Luminous Woman

Third Window

Luminous WomanShinji Sômai’s strange, singular vision of ’80s Tokyo comes to blu-ray as part of Third Window’s Director’s Series. It affords an opportunity to reassess a truly unique work, that balances earnest ennui with cartoonish eccentricity.

We meet our protagonist, the hulking mountain man Sensaku (played by legend of Japanese wrestling, Keiji Muto), as he reaches Tokyo from his home in Hokkaido, intent on finding his vanished fiancée who came to the city to study.

Here he roams the junkyards and dive bars, finding himself stumbling into a subterranean world of modern-day gladiatorial combat that he must explore if he is to ever find his love. In amongst battling people to the death, he meets an opera singer no longer able to sing (Michiru Akiyoshi) and the two begin to roam the city together.

Now if this all sounds faintly daft to you, that’s not an unfair take; in fact it’s probably the only way to take a synopsis like that. The central conceit of a protagonist who exists as a sort of WWF Captain Caveman figure wandering around the neon underbelly of Tokyo and occasionally battering someone in a nightclub to the sound of opera is deeply stupid. But yet in delivery it makes total sense. Sômai’s formal technique and baroque imagery gives the film an artificiality that reshapes it entirely, finding satire inside its absurd skeleton.

If the film has any contemporaries at all it would be Peter Greenaway’s work from the same era, particularly The Cook, The Thief, His Wife And Her Lover.
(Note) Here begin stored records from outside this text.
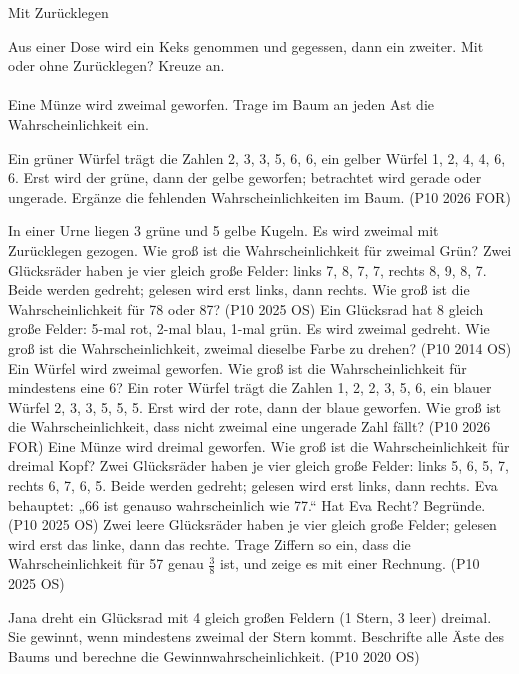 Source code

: \begin{aufgabe}{Mit Zurücklegen}
\begin{teile}
\teil Aus einer Dose wird ein Keks genommen und gegessen, dann ein zweiter. Mit oder ohne Zurücklegen? Kreuze an. \\  \\ 
\teil Eine Münze wird zweimal geworfen. Trage im Baum an jeden Ast die Wahrscheinlichkeit ein.

\teil Ein grüner Würfel trägt die Zahlen 2, 3, 3, 5, 6, 6, ein gelber Würfel 1, 2, 4, 4, 6, 6. Erst wird der grüne, dann der gelbe geworfen; betrachtet wird gerade oder ungerade. Ergänze die fehlenden Wahrscheinlichkeiten im Baum. \hfill (P10 2026 FOR)

\teil In einer Urne liegen 3 grüne und 5 gelbe Kugeln. Es wird zweimal mit Zurücklegen gezogen. Wie groß ist die Wahrscheinlichkeit für zweimal Grün?
\teil Zwei Glücksräder haben je vier gleich große Felder: links 7, 8, 7, 7, rechts 8, 9, 8, 7. Beide werden gedreht; gelesen wird erst links, dann rechts. Wie groß ist die Wahrscheinlichkeit für 78 oder 87? \hfill (P10 2025 OS)
\teil Ein Glücksrad hat 8 gleich große Felder: 5-mal rot, 2-mal blau, 1-mal grün. Es wird zweimal gedreht. Wie groß ist die Wahrscheinlichkeit, zweimal dieselbe Farbe zu drehen? \hfill (P10 2014 OS)
\teil Ein Würfel wird zweimal geworfen. Wie groß ist die Wahrscheinlichkeit für mindestens eine 6?
\teil Ein roter Würfel trägt die Zahlen 1, 2, 2, 3, 5, 6, ein blauer Würfel 2, 3, 3, 5, 5, 5. Erst wird der rote, dann der blaue geworfen. Wie groß ist die Wahrscheinlichkeit, dass nicht zweimal eine ungerade Zahl fällt? \hfill (P10 2026 FOR)
\teil Eine Münze wird dreimal geworfen. Wie groß ist die Wahrscheinlichkeit für dreimal Kopf?
\teil Zwei Glücksräder haben je vier gleich große Felder: links 5, 6, 5, 7, rechts 6, 7, 6, 5. Beide werden gedreht; gelesen wird erst links, dann rechts. Eva behauptet: „66 ist genauso wahrscheinlich wie 77.“ Hat Eva Recht? Begründe. \hfill (P10 2025 OS)
\teil Zwei leere Glücksräder haben je vier gleich große Felder; gelesen wird erst das linke, dann das rechte. Trage Ziffern so ein, dass die Wahrscheinlichkeit für 57 genau $\frac{3}{8}$ ist, und zeige es mit einer Rechnung. \hfill (P10 2025 OS)

 
\teil Jana dreht ein Glücksrad mit 4 gleich großen Feldern (1 Stern, 3 leer) dreimal. Sie gewinnt, wenn mindestens zweimal der Stern kommt. Beschrifte alle Äste des Baums und berechne die Gewinnwahrscheinlichkeit. \hfill (P10 2020 OS)

\end{teile}
\end{aufgabe}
Both films use a combination of brutality and the theatrical to reflect the vacuity and moral abyss beneath the surface opulence of the eighties, but the difference lies in attitude. Where Greenaway seemed to pulse with a rage towards the era he reflected back at itself, Sômai is more resigned. Luminous Woman carries a muted melancholy to its heightened operatic landscape, its characters often left to wander expansive frames, even the colossal mountain man dwarfed by the loom of the city, intent on finding the humanity of his characters amidst the wreckage where Greenaway was intent on building a bonfire.

The two leads are essential to the earnest heart of the film, their chemistry is wonky yet convincing, and it means their strange urban odyssey feels hopeful even as the world they inhabit is often punishing. The superb making-of documentary that sits in this edition’s extras makes for an interesting accompaniment to their performances, showing the difficult process of Muto making his acting debut, as well as a look at the film industry at the time that seems to only support the film’s downcast look at urban life and attitudes towards art in the era.

It is by no means a perfect film, the comparison to The Cook, The Thief, His Wife And Her Lover is a touch cruel in that regard, but it is a deeply eccentric work that stands close to Sômai’s finest films, and it pulls one hell of a balancing act between opulent formal grandeur, wounded longing and unrestrained violence.